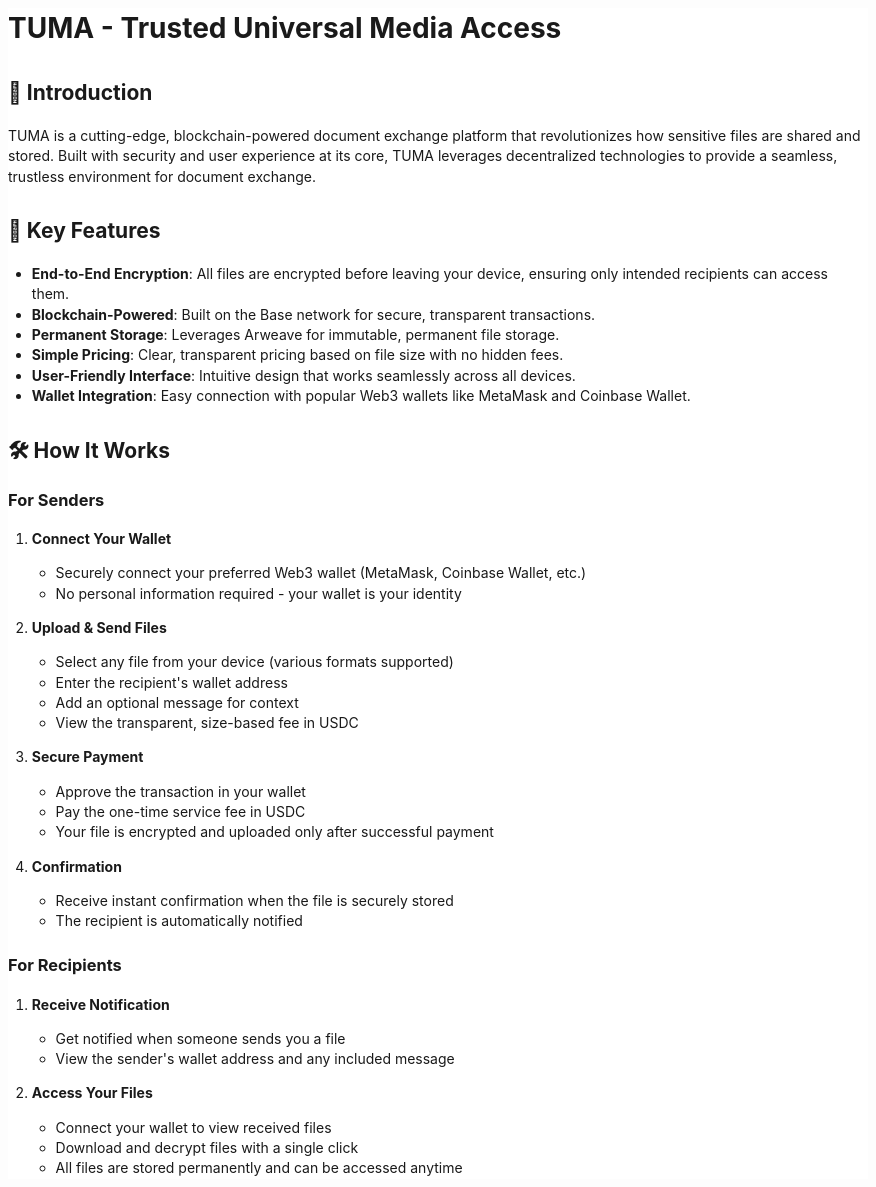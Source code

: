 # TUMA - Trusted Universal Media Access

## 🌟 Introduction

TUMA is a cutting-edge, blockchain-powered document exchange platform that revolutionizes how sensitive files are shared and stored. Built with security and user experience at its core, TUMA leverages decentralized technologies to provide a seamless, trustless environment for document exchange.

## 🚀 Key Features

- **End-to-End Encryption**: All files are encrypted before leaving your device, ensuring only intended recipients can access them.
- **Blockchain-Powered**: Built on the Base network for secure, transparent transactions.
- **Permanent Storage**: Leverages Arweave for immutable, permanent file storage.
- **Simple Pricing**: Clear, transparent pricing based on file size with no hidden fees.
- **User-Friendly Interface**: Intuitive design that works seamlessly across all devices.
- **Wallet Integration**: Easy connection with popular Web3 wallets like MetaMask and Coinbase Wallet.

## 🛠️ How It Works

### For Senders
1. **Connect Your Wallet**
   - Securely connect your preferred Web3 wallet (MetaMask, Coinbase Wallet, etc.)
   - No personal information required - your wallet is your identity

2. **Upload & Send Files**
   - Select any file from your device (various formats supported)
   - Enter the recipient's wallet address
   - Add an optional message for context
   - View the transparent, size-based fee in USDC

3. **Secure Payment**
   - Approve the transaction in your wallet
   - Pay the one-time service fee in USDC
   - Your file is encrypted and uploaded only after successful payment

4. **Confirmation**
   - Receive instant confirmation when the file is securely stored
   - The recipient is automatically notified

### For Recipients
1. **Receive Notification**
   - Get notified when someone sends you a file
   - View the sender's wallet address and any included message

2. **Access Your Files**
   - Connect your wallet to view received files
   - Download and decrypt files with a single click
   - All files are stored permanently and can be accessed anytime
━━━━━━
> EXERCISE OBJECTIVE: Show every line of the data in which the word "transparent" appears.

> TASK ANSWER:
- **Blockchain-Powered**: Built on the Base network for secure, transparent transactions.
- **Simple Pricing**: Clear, transparent pricing based on file size with no hidden fees.
   - View the transparent, size-based fee in USDC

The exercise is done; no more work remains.